Si les pays partenaires, notamment les producteurs des pays partenaires, n’ont pas les moyens de mettre en place les normes environnementales et sociales, exigeantes mais nécessaires, l’Union européenne se doit d’accompagner financièrement et techniquement. Ainsi, les mesures miroirs serviront leur objectif : permettre un nivellement par le haut des normes sociales, sanitaires et environnementales, sans pénaliser les producteurs.
Renforcer la dimension démocratique et la participation des parties prenantes
La mise en place de mesures miroirs ne peut se limiter à une décision prise par les dirigeants seuls. Pour être légitimes et efficaces, elles doivent être co-construites avec l’ensemble des parties prenantes : producteurs et productrices, organisations paysannes, ONG, syndicats, consommateurs, et citoyens et citoyennes.
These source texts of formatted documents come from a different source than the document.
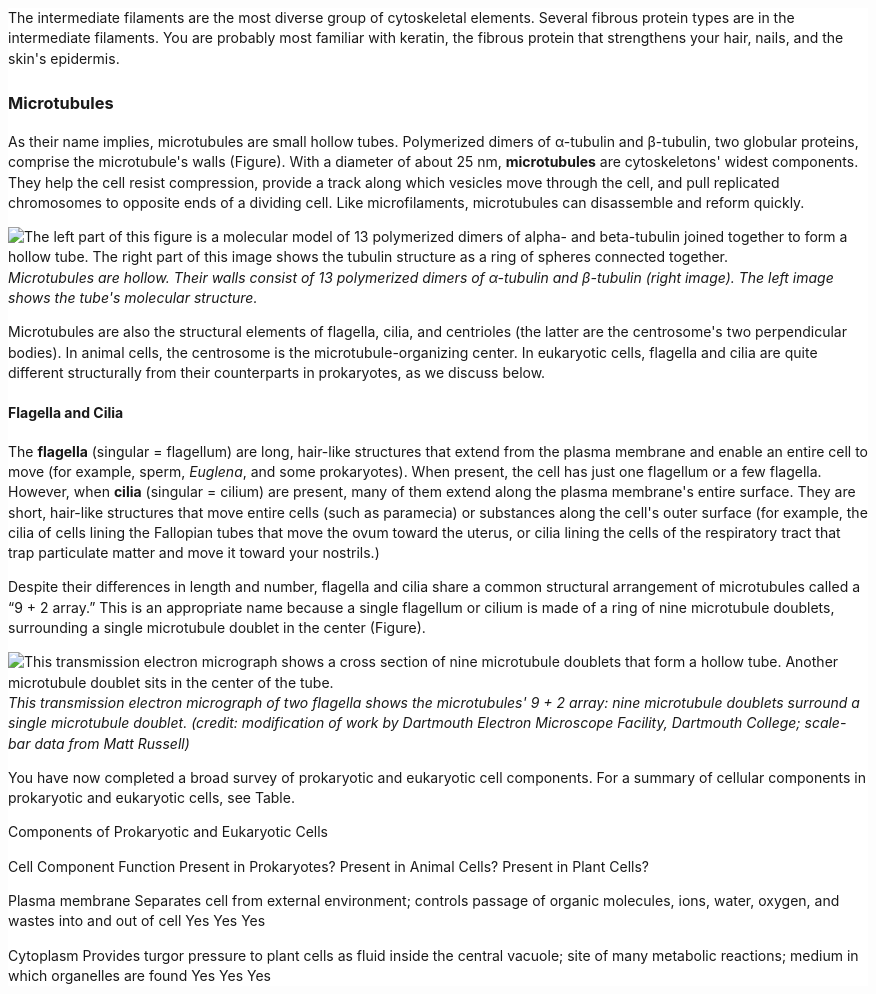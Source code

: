 The intermediate filaments are the most diverse group of cytoskeletal elements. Several fibrous protein types are in the intermediate filaments. You are probably most familiar with keratin, the fibrous protein that strengthens your hair, nails, and the skin's epidermis.

### Microtubules

As their name implies, microtubules are small hollow tubes. Polymerized dimers of α-tubulin and β-tubulin, two globular proteins, comprise the microtubule's walls (Figure). With a diameter of about 25 nm, **microtubules** are cytoskeletons' widest components. They help the cell resist compression, provide a track along which vesicles move through the cell, and pull replicated chromosomes to opposite ends of a dividing cell. Like microfilaments, microtubules can disassemble and reform quickly.

![The left part of this figure is a molecular model of 13 polymerized dimers of alpha- and beta-tubulin joined together to form a hollow tube. The right part of this image shows the tubulin structure as a ring of spheres connected together.][4] _Microtubules are hollow. Their walls consist of 13 polymerized dimers of α-tubulin and β-tubulin (right image). The left image shows the tube's molecular structure._

Microtubules are also the structural elements of flagella, cilia, and centrioles (the latter are the centrosome's two perpendicular bodies). In animal cells, the centrosome is the microtubule-organizing center. In eukaryotic cells, flagella and cilia are quite different structurally from their counterparts in prokaryotes, as we discuss below.

#### Flagella and Cilia

The **flagella** (singular = flagellum) are long, hair-like structures that extend from the plasma membrane and enable an entire cell to move (for example, sperm, _Euglena_, and some prokaryotes). When present, the cell has just one flagellum or a few flagella. However, when **cilia** (singular = cilium) are present, many of them extend along the plasma membrane's entire surface. They are short, hair-like structures that move entire cells (such as paramecia) or substances along the cell's outer surface (for example, the cilia of cells lining the Fallopian tubes that move the ovum toward the uterus, or cilia lining the cells of the respiratory tract that trap particulate matter and move it toward your nostrils.)

Despite their differences in length and number, flagella and cilia share a common structural arrangement of microtubules called a “9 + 2 array.” This is an appropriate name because a single flagellum or cilium is made of a ring of nine microtubule doublets, surrounding a single microtubule doublet in the center (Figure).

![This transmission electron micrograph shows a cross section of nine microtubule doublets that form a hollow tube. Another microtubule doublet sits in the center of the tube.][5] _This transmission electron micrograph of two flagella shows the microtubules' 9 + 2 array: nine microtubule doublets surround a single microtubule doublet. (credit: modification of work by Dartmouth Electron Microscope Facility, Dartmouth College; scale-bar data from Matt Russell)_

You have now completed a broad survey of prokaryotic and eukaryotic cell components. For a summary of cellular components in prokaryotic and eukaryotic cells, see Table.

Components of Prokaryotic and Eukaryotic Cells

Cell Component Function Present in Prokaryotes? Present in Animal Cells? Present in Plant Cells?

Plasma membrane
Separates cell from external environment; controls passage of organic molecules, ions, water, oxygen, and wastes into and out of cell
Yes
Yes
Yes

Cytoplasm
Provides turgor pressure to plant cells as fluid inside the central vacuole; site of many metabolic reactions; medium in which organelles are found
Yes
Yes
Yes


   [1]: https://cnx.org/resources/8d5ae0f6a1c76543feac0d8e5efc860ffa8a5cb1/Figure_04_05_01.jpg
   [2]: https://cnx.org/resources/bac1a6fccfa335d873e7169c867584728ab944e7/Figure_04_05_02.jpg
   [3]: https://cnx.org/resources/0e014077961864c6160913c7f5c4d13a15945dab/Figure_04_05_03.jpg
   [4]: https://cnx.org/resources/8304a12174b3a2a047389ec6f185a9c6b10d7b3b/Figure_04_05_04ab.jpg
   [5]: https://cnx.org/resources/e84487e39d8aedcd7ff918339b884d365a122918/Figure_04_05_05.jpg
C’est à cette condition que les mesures miroirs pourront réellement concilier commerce équitable, transition écologique et justice sociale, en donnant du sens à la coopération internationale.
Ainsi, chez Max Havelaar France, nous sommes convaincus que les mesures miroirs peuvent représenter un levier majeur pour soutenir les agriculteurs, et les producteurs protéger la santé publique et préserver l’environnement si elles adoptent une approche inclusive et coopérative.
RESSOURCES
[1] Association à but non lucratif, l'Institut Veblen promeut les idées économiques et les politiques publiques qui font avancer la transition écologique.